Problematischer ist da schon die Dramaturgie. Dass Mackenzie hier stärker als bei „Braveheart“ historische Korrektheit in den Fokus stellt und die Abläufe der Ereignisse möglichst so zeigt, wie sie wohl tatsächlich stattgefunden haben, wird zumindest Historiker freuen. Den Sog, den Gibson in seinem Film auch dadurch erreichte, dass er die Geschichte bewusst änderte, um noch mehr Spannung und Tragik aus ihr herauszukitzeln, entwickelt „Outlaw King“ aber nur selten. Tatsächlich wirken auch die Actionsequenzen trotz starker Bilder nicht ganz so packend wie in „Braveheart“, weil die Angst um die liebgewonnenen Figuren eben nie ganz so groß ist. Allerdings nimmt sich Mackenzie mit knapp zwei Stunden (er hat den Film nach seiner Festivalpremiere noch einmal um 20 Minuten gekürzt, um ihn stringenter zu machen) auch lange nicht so viel Zeit wie Gibson, der für sein Helden-Epos eine ganze Stunde mehr brauchte. Und Zuschauer, denen „Braveheart“ schlicht zu pathetisch war, können sich mit dem spröderen und ruhiger erzählten „Outlaw King“ womöglich sogar viel eher anfreunden.
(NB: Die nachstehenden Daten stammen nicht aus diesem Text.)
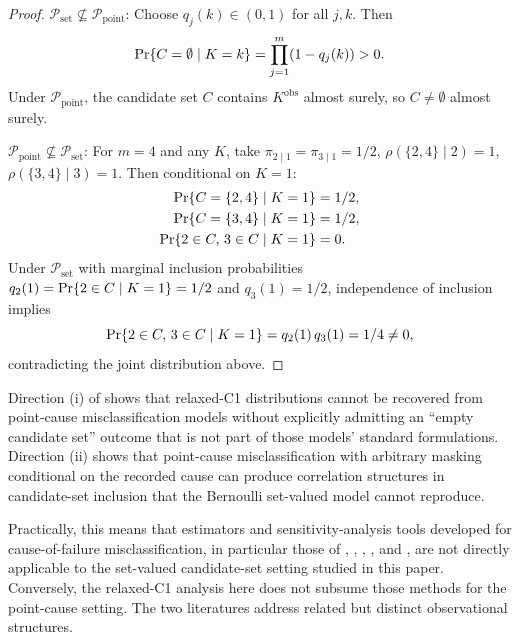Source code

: \begin{proof}
$\mathcal{P}_{\mathrm{set}} \not\subseteq \mathcal{P}_{\mathrm{point}}$:
Choose $q_j(k) \in (0, 1)$ for all $j, k$. Then
\begin{equation*}
    \Prob\{C = \emptyset \mid K = k\} = \prod_{j=1}^{m} (1 - q_j(k)) > 0.
\end{equation*}
Under $\mathcal{P}_{\mathrm{point}}$, the candidate set $C$ contains
$K^{\mathrm{obs}}$ almost surely, so $C \neq \emptyset$ almost surely.

$\mathcal{P}_{\mathrm{point}} \not\subseteq \mathcal{P}_{\mathrm{set}}$: For
$m = 4$ and any $K$, take $\pi_{2 \mid 1} = \pi_{3 \mid 1} = 1/2$,
$\rho(\{2, 4\} \mid 2) = 1$, $\rho(\{3, 4\} \mid 3) = 1$. Then conditional on
$K = 1$:
\begin{align*}
    \Prob\{C = \{2, 4\} \mid K = 1\} &= 1/2, \\
    \Prob\{C = \{3, 4\} \mid K = 1\} &= 1/2, \\
    \Prob\{2 \in C, \, 3 \in C \mid K = 1\} &= 0.
\end{align*}
Under $\mathcal{P}_{\mathrm{set}}$ with marginal inclusion probabilities
$q_2(1) = \Prob\{2 \in C \mid K = 1\} = 1/2$ and $q_3(1) = 1/2$, independence
of inclusion implies
\begin{equation*}
    \Prob\{2 \in C, \, 3 \in C \mid K = 1\}
        = q_2(1)\, q_3(1) = 1/4 \neq 0,
\end{equation*}
contradicting the joint distribution above.
\end{proof}

\begin{remark}
\label{rem:set-vs-point}
Direction (i) of  shows that relaxed-C1 distributions
cannot be recovered from point-cause misclassification models without
explicitly admitting an ``empty candidate set'' outcome that is not part of
those models' standard formulations. Direction (ii) shows that point-cause
misclassification with arbitrary masking conditional on the recorded cause
can produce correlation structures in candidate-set inclusion that the
Bernoulli set-valued model cannot reproduce.

Practically, this means that estimators and sensitivity-analysis tools
developed for cause-of-failure misclassification, in particular those of
\citet{Ebrahimi1996}, \citet{VanRompaye2012}, \citet{HaTsodikov2015},
\citet{MorenoBetancur2015}, and \citet{Bakoyannis2025}, are not directly
applicable to the set-valued candidate-set setting studied in this paper.
Conversely, the relaxed-C1 analysis here does not subsume those methods for
the point-cause setting. The two literatures address related but distinct
observational structures.
\end{remark}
Besonders deutlich wird dieser unterschiedliche Ansatz von „Outlaw King“ und „Braveheart“ bei den Reden der Helden an ihre Männer vor der alles entscheidenden Schlacht. Während Wallace in seiner vor Pathos nur so triefenden Ansprache den Kampf um die Freiheit heraufbeschwört, ist Robert der Grund, warum seine Soldaten für ihn kämpfen, so ziemlich egal – solange sie es nur erfolgreich tun.
Fazit: Auch wenn er gegen Mel Gibsons „Braveheart“ im direkten Vergleich den Kürzeren zieht, gelingt David Mackenzie mit „Outlaw King“ ein gelungenes, optisch sogar sehr gelungenes Epos über den Freiheitskampf der Schotten im frühen 14. Jahrhundert, der zugunsten der historischen Genauigkeit lieber auf die ein oder andere potentielle Spannungsspitze verzichtet.